"Cinta dalam Doa, Takdir dalam Sujud"
Afi menyandarkan tubuhnya pada dinding mushola kampus yang sepi. Hanya ada ia dan keheningan malam, ditemani lampu redup yang memberikan cahaya temaram. Di pangkuannya terbuka Al-Qur'an kecil yang menjadi penenang hatinya selama ini. Namun, kali ini pikirannya melayang, meninggalkan huruf-huruf suci yang ia tatap.
Ia teringat Zuh, seorang kakak tingkatnya di kampus. Lelaki itu selalu menjadi pusat perhatian ketika memberikan tausiyah di berbagai acara. Dengan tutur kata lembut, ilmu agama yang luas, dan ketenangan yang memancar dari wajahnya, Zuh adalah sosok yang disegani dan dihormati.
Namun, bagi Afi, Zuh bukan sekadar panutan dalam agama. Diam-diam, ia menyimpan perasaan khusus. Perasaan yang ia tahu harus ia jaga baik-baik. Cinta kepada Zuh adalah ujian keimanannya. Ia tahu betul, perasaan itu tidak boleh menguasai dirinya dan harus ia sampaikan hanya kepada Allah.
"Ya Allah, jika perasaan ini tidak baik untukku, hilangkanlah. Namun, jika ia adalah takdirku, maka aku serahkan semuanya kepada-Mu," doa Afi dalam hati, sambil memejamkan matanya.
Hari-hari berlalu, dan perasaan Afi kepada Zuh semakin mendalam.

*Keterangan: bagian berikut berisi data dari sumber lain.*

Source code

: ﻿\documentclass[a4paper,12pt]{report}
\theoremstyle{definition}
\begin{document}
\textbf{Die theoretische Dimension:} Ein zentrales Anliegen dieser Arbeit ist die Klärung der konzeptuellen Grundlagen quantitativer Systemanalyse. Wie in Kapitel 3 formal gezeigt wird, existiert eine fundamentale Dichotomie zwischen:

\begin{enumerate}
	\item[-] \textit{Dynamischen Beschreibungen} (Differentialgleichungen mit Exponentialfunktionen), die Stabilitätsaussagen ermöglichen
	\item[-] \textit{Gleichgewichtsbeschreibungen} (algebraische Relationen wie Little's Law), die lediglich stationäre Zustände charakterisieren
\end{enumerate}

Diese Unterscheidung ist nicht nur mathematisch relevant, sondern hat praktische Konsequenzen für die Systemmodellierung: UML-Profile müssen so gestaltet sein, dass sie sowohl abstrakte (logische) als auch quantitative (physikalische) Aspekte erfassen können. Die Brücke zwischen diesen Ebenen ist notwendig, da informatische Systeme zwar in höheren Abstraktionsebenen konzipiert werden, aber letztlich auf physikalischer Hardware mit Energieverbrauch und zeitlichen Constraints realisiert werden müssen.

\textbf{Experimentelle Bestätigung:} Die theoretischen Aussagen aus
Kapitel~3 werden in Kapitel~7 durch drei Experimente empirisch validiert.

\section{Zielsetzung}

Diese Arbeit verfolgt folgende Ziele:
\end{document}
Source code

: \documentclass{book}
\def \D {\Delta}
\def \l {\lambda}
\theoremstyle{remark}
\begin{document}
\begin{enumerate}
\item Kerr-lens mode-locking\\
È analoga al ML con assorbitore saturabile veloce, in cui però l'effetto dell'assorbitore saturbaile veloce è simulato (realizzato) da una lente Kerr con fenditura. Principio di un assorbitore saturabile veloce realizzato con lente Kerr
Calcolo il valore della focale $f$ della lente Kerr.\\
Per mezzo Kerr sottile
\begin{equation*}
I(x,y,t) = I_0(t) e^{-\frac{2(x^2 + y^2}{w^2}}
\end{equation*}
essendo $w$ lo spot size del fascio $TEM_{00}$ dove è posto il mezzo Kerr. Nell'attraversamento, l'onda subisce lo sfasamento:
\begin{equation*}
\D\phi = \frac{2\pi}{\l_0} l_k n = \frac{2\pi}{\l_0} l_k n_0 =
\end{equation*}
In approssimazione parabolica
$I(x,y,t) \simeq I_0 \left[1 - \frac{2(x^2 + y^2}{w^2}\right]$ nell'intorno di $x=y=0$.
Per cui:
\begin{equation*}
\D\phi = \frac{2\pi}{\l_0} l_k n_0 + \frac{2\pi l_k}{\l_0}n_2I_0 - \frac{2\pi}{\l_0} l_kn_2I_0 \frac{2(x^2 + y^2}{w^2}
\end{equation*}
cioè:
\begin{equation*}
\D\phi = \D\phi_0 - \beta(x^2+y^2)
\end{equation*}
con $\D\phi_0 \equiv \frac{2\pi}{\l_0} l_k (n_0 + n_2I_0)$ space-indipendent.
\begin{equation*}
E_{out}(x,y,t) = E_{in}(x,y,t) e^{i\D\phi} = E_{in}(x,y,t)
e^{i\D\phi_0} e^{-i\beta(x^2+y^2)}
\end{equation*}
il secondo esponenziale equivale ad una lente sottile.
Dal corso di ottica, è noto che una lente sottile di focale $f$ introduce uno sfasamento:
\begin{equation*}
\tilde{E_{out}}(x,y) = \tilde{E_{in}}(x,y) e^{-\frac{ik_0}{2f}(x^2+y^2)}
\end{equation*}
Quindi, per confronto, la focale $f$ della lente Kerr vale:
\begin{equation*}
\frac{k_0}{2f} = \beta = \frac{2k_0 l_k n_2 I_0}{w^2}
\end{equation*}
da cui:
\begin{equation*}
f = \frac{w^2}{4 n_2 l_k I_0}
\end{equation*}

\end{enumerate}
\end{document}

Ia mengagumi cara Zuh menyikapi segala sesuatu dengan bijak, bagaimana ia menjadi imam yang baik dalam shalat berjamaah, dan keteguhan iman yang terlihat dari setiap tindakannya.
Namun, Afi memilih untuk tetap menjaga jarak. Ia tidak pernah berusaha mendekati Zuh atau mencari perhatian darinya. Setiap kali bertemu di kampus, ia hanya tersenyum sopan dan segera berlalu.
Zuh, di sisi lain, sering melihat Afi di berbagai kegiatan dakwah kampus. Ia tahu Afi adalah salah satu mahasiswi yang rajin mengikuti kajian, aktif di organisasi, dan selalu menjaga sikap. Namun, ia tak pernah berpikir lebih jauh tentang Afi. Baginya, tugas utamanya saat ini adalah belajar dan mengamalkan ilmu agama.
Suatu hari, Afi mendengar kabar bahwa Zuh sedang dalam proses taaruf dengan seorang perempuan dari fakultas lain. Kabar itu menyebar cepat di kalangan teman-temannya, dan Afi hanya bisa tersenyum kecil ketika ditanya pendapatnya.
"Bagus, ya. Mas Zuh memang pantas dengan siapa pun yang baik," jawabnya singkat, meski hatinya terasa hampa.
Malam itu, Afi sujud lebih lama dari biasanya. Dalam doanya, ia berusaha menguatkan hatinya.